[DATA EXTRACT — start]

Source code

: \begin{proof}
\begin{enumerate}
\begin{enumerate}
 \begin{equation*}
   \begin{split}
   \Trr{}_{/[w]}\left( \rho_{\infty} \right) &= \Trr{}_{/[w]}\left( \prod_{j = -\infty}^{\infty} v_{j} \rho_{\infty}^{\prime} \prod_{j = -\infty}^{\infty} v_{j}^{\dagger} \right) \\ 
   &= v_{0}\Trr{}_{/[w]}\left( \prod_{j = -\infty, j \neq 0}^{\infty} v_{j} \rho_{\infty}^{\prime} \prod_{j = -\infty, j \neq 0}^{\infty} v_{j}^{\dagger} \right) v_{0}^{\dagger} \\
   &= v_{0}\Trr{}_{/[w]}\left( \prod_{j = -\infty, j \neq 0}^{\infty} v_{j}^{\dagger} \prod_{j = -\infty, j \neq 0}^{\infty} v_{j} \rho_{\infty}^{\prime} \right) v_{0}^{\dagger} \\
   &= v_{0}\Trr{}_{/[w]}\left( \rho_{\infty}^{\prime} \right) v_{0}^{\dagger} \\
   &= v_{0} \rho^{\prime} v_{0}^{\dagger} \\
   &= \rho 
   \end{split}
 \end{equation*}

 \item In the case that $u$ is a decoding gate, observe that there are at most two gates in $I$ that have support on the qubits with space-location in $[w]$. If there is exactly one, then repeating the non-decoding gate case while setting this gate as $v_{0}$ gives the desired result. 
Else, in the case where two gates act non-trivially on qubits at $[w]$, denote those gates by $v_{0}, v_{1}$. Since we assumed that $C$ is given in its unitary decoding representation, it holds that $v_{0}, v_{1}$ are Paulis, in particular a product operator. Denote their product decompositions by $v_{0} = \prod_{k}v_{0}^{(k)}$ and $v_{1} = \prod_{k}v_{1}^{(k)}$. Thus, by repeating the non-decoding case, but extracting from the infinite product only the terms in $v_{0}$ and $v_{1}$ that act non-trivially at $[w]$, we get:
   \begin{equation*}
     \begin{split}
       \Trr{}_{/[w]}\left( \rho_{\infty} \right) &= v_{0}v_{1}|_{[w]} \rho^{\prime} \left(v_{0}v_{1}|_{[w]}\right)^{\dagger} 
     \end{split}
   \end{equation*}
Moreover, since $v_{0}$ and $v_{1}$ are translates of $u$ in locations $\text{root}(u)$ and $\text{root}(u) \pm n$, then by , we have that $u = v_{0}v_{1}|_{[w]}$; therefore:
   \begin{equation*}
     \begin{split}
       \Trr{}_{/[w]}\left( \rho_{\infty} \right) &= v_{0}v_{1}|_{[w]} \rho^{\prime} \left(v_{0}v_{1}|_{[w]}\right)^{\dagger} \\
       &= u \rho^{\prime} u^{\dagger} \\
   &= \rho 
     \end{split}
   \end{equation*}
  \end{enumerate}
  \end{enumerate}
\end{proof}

[DATA EXTRACT — finish]

» **WORK ITEM**: All entries are to be copied exactly as they read.

» **SOLVED EXERCISE**:
Source code

: \begin{proof}
\begin{enumerate}
\begin{enumerate}
 \begin{equation*}
   \begin{split}
   \Trr{}_{/[w]}\left( \rho_{\infty} \right) &= \Trr{}_{/[w]}\left( \prod_{j = -\infty}^{\infty} v_{j} \rho_{\infty}^{\prime} \prod_{j = -\infty}^{\infty} v_{j}^{\dagger} \right) \\ 
   &= v_{0}\Trr{}_{/[w]}\left( \prod_{j = -\infty, j \neq 0}^{\infty} v_{j} \rho_{\infty}^{\prime} \prod_{j = -\infty, j \neq 0}^{\infty} v_{j}^{\dagger} \right) v_{0}^{\dagger} \\
   &= v_{0}\Trr{}_{/[w]}\left( \prod_{j = -\infty, j \neq 0}^{\infty} v_{j}^{\dagger} \prod_{j = -\infty, j \neq 0}^{\infty} v_{j} \rho_{\infty}^{\prime} \right) v_{0}^{\dagger} \\
   &= v_{0}\Trr{}_{/[w]}\left( \rho_{\infty}^{\prime} \right) v_{0}^{\dagger} \\
   &= v_{0} \rho^{\prime} v_{0}^{\dagger} \\
   &= \rho 
   \end{split}
 \end{equation*}

 \item In the case that $u$ is a decoding gate, observe that there are at most two gates in $I$ that have support on the qubits with space-location in $[w]$. If there is exactly one, then repeating the non-decoding gate case while setting this gate as $v_{0}$ gives the desired result. 
Else, in the case where two gates act non-trivially on qubits at $[w]$, denote those gates by $v_{0}, v_{1}$. Since we assumed that $C$ is given in its unitary decoding representation, it holds that $v_{0}, v_{1}$ are Paulis, in particular a product operator. Denote their product decompositions by $v_{0} = \prod_{k}v_{0}^{(k)}$ and $v_{1} = \prod_{k}v_{1}^{(k)}$. Thus, by repeating the non-decoding case, but extracting from the infinite product only the terms in $v_{0}$ and $v_{1}$ that act non-trivially at $[w]$, we get:
   \begin{equation*}
     \begin{split}
       \Trr{}_{/[w]}\left( \rho_{\infty} \right) &= v_{0}v_{1}|_{[w]} \rho^{\prime} \left(v_{0}v_{1}|_{[w]}\right)^{\dagger} 
     \end{split}
   \end{equation*}
Moreover, since $v_{0}$ and $v_{1}$ are translates of $u$ in locations $\text{root}(u)$ and $\text{root}(u) \pm n$, then by , we have that $u = v_{0}v_{1}|_{[w]}$; therefore:
   \begin{equation*}
     \begin{split}
       \Trr{}_{/[w]}\left( \rho_{\infty} \right) &= v_{0}v_{1}|_{[w]} \rho^{\prime} \left(v_{0}v_{1}|_{[w]}\right)^{\dagger} \\
       &= u \rho^{\prime} u^{\dagger} \\
   &= \rho 
     \end{split}
   \end{equation*}
  \end{enumerate}
  \end{enumerate}
\end{proof}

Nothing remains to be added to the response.